Ieri sera Dio era italiano. Non ho mai dimenticato quella che nel meraviglioso e infinito romanzo del calcio si trova alla voce “citazioni storiche”. L’autore, Hristo Stoichkov che a Usa 94, giusto alla vigilia di Italia-Bulgaria, se ne uscì così: «Dio è bulgaro, ma io lo sapevo già».
Il cielo stavolta ha aiutato noi. Perché hanno giocato meglio gli altri: abbiamo incontrato la Spagna più Spagna di questo Europeo, neppure lontana parente di quella che aveva patito le pene dell’inferno con la Croazia e la Svizzera. Ci ha messo sotto per tre tempi su quattro, solo nell’ultimo supplementare abbiamo reagito più di nervi e orgoglio che di gambe. Per la prima volta dall’11 giugno non siamo riusciti a fare la nostra partita, ma quella degli avversari. A un certo punto siamo sembrati stanchi, mentalmente sfiniti (non tutti, Chiellini l’eccezione). Anche chi è subentrato ha aggiunto poco, giusto Berardi ha tentato qualcosa di buono e di diverso. I rischi che abbiamo corso non li abbiamo contati.
Siamo onesti, così facciamo contenti i commentatori inglesi: avrebbe meritato la Spagna, ma in finale andiamo noi. Noi che di questo torneo siamo i protagonisti assoluti, i più continui, ma anche i più sorprendenti.
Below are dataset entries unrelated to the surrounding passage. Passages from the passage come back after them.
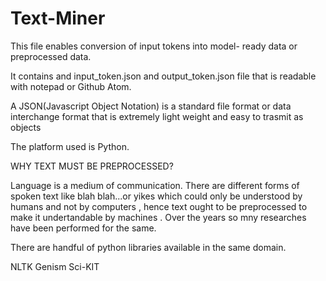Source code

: # Text-Miner
This file enables conversion of input tokens into model- ready data or preprocessed data.

It contains and input_token.json and output_token.json file that is readable with notepad or Github Atom.

A JSON(Javascript Object Notation) is a standard file format or data interchange format that is extremely light weight and easy to trasmit as objects

The platform used is Python.

WHY TEXT MUST BE PREPROCESSED?

Language is a medium of communication. There are different forms of spoken text like blah blah...or yikes which could only be understood by humans and not by computers , hence text ought to be preprocessed to make it undertandable by machines . Over the years so mny researches have been performed for the same.

There are handful of python libraries available in the same domain.

NLTK
Genism
Sci-KIT


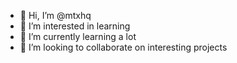 - 👋 Hi, I’m @mtxhq
- 👀 I’m interested in learning
- 🌱 I’m currently learning a lot
- 💞️ I’m looking to collaborate on interesting projects

<!---
mtxhq/mtxhq is a ✨ special ✨ repository because its `README.md` (this file) appears on your GitHub profile.
You can click the Preview link to take a look at your changes.
--->

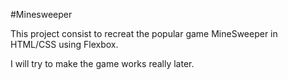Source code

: #Minesweeper

This project consist to recreat the popular game MineSweeper in HTML/CSS using Flexbox.

I will try to make the game works really later. 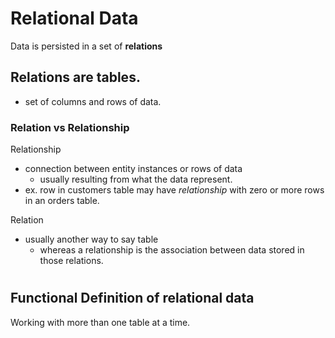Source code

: # Relational Data

Data is persisted in a set of **relations**

## Relations are tables. 
  - set of columns and rows of data.


### Relation vs Relationship

Relationship
  - connection between entity instances or rows of data
    - usually resulting from what the data represent. 
  - ex. row in customers table may have *relationship* with zero or more rows in an orders table.

Relation
  - usually another way to say table 
    - whereas a relationship is the association between data stored in those relations. 


#

## Functional Definition of relational data

Working with more than one table at a time. 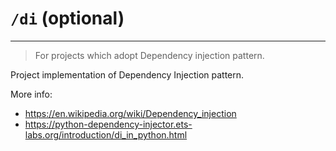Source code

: # `/di` (optional)

---

> For projects which adopt Dependency injection pattern.

Project implementation of Dependency Injection pattern.


More info:

* https://en.wikipedia.org/wiki/Dependency_injection
* https://python-dependency-injector.ets-labs.org/introduction/di_in_python.html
Una gioia incontenibile. Difficile da raccontare, esplosiva,coinvolgente, una trasmissione di immagini, suoni e sentimenti positivi. All’ultimo rigore, quello realizzato da Jorginho, ho immaginato Spinazzola che - urlando di gioia - lanciava in aria le stampelle.
Un gioco di errori e continue correzioni da parte degli allenatori, questa semifinale. Ha cominciato Luis Enrique escludendo inizialmente Morata per il centrocampista in più, Oyarzabal. Una scelta che ha pagato solo sul piano del controllo del gioco. Il gol di Chiesa ha però costretto lo spagnolo a inserire non una ma due punte, Morata e Gerard Moreno. A quel punto è stato Mancini a togliere Immobile per Berardi, chiedendo a Insigne di accentrarsi. Dopo il pari di Morata, altro aggiustamento del Mancio con l’ingresso di Belotti e Locatelli. E insomma è stata una partita più tattica che tecnica, anche se il gioco a un tocco, rapido e precisissimo, degli spagnoli ha messo in notevole difficoltà tanto Jorginho quanto Verratti: il più sfasato, Barella.
In tre anni siamo passati dall’umiliante esclusione dei Mondiali alla finale degli Europei. Non possiamo non considerarlo un miracolo sportivo, soprattutto se si pensa che Mancini non ha potuto lavorare a lungo con la squadra. Partiti tra mille diffidenze e incertezze - l’unico a crederci, proprio il ct che ha inevitabilmente contagiato il suo gruppo di lavoro -, ci siamo ritrovati una Nazionale piena di sostanza, capace di divertire, ma anche di lottare.